→ WORK REQUEST: Filter the lines below, keeping each one that holds "table".

--- START ---

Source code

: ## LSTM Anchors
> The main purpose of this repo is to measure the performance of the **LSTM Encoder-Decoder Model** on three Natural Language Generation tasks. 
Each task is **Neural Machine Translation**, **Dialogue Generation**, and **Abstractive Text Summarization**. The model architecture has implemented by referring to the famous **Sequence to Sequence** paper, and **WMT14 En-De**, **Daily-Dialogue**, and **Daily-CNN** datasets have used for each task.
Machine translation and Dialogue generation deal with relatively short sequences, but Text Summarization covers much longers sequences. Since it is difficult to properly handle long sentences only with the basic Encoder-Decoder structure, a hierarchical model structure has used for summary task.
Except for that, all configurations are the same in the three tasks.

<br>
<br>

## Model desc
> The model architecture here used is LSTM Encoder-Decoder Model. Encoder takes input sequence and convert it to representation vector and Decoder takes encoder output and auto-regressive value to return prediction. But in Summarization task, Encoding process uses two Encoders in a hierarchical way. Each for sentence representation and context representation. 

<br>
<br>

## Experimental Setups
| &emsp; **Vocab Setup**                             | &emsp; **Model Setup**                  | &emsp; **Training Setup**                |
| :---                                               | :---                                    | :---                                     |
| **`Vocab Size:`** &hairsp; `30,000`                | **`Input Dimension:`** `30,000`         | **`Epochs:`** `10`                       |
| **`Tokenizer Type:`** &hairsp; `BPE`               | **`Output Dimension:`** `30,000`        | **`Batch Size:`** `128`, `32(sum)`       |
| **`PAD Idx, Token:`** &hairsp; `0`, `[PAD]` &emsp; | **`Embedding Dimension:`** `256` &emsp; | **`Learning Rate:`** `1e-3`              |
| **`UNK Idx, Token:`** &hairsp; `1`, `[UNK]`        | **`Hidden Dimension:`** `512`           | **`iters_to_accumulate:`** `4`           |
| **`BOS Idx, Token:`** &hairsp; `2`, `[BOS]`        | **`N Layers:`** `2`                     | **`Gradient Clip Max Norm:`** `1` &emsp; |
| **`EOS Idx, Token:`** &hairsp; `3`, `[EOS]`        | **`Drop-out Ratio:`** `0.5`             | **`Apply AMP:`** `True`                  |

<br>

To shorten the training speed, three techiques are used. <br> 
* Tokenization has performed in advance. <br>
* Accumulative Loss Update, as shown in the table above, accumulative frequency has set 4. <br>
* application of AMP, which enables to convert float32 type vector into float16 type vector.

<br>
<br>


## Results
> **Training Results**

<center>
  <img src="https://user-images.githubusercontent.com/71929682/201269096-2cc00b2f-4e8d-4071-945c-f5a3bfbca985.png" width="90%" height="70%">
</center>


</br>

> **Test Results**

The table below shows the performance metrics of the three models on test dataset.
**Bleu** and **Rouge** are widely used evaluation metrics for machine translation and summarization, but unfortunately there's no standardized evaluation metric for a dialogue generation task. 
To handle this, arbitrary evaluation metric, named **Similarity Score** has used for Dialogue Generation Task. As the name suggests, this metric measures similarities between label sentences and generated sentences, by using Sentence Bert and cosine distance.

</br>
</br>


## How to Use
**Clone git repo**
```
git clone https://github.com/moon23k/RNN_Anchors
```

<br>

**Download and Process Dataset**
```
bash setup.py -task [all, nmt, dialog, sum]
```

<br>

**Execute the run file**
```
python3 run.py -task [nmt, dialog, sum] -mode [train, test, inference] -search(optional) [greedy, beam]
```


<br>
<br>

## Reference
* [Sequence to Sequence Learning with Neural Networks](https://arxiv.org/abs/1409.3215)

--- END ---
--- START ---

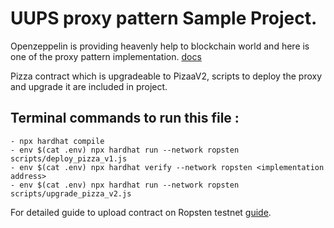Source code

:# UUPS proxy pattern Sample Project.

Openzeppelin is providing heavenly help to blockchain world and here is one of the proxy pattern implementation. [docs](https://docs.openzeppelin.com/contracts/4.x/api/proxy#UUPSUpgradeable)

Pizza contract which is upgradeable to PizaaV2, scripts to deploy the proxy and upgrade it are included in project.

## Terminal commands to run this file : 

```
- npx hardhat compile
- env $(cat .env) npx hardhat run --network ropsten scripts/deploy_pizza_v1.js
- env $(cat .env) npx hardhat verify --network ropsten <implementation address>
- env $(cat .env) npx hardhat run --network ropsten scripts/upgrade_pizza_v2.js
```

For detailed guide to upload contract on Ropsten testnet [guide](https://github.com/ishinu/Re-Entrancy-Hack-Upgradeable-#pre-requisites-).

--- END ---
--- START ---

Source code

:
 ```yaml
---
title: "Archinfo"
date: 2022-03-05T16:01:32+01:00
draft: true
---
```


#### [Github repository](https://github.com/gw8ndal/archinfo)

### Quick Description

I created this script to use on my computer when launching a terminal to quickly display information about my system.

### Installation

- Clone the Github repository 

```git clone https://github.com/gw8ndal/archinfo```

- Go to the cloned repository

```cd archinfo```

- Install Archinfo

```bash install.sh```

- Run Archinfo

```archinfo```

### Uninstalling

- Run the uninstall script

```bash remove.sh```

--- END ---

→ EXERCISE SOLUTION:
* Accumulative Loss Update, as shown in the table above, accumulative frequency has set 4. <br>
The table below shows the performance metrics of the three models on test dataset.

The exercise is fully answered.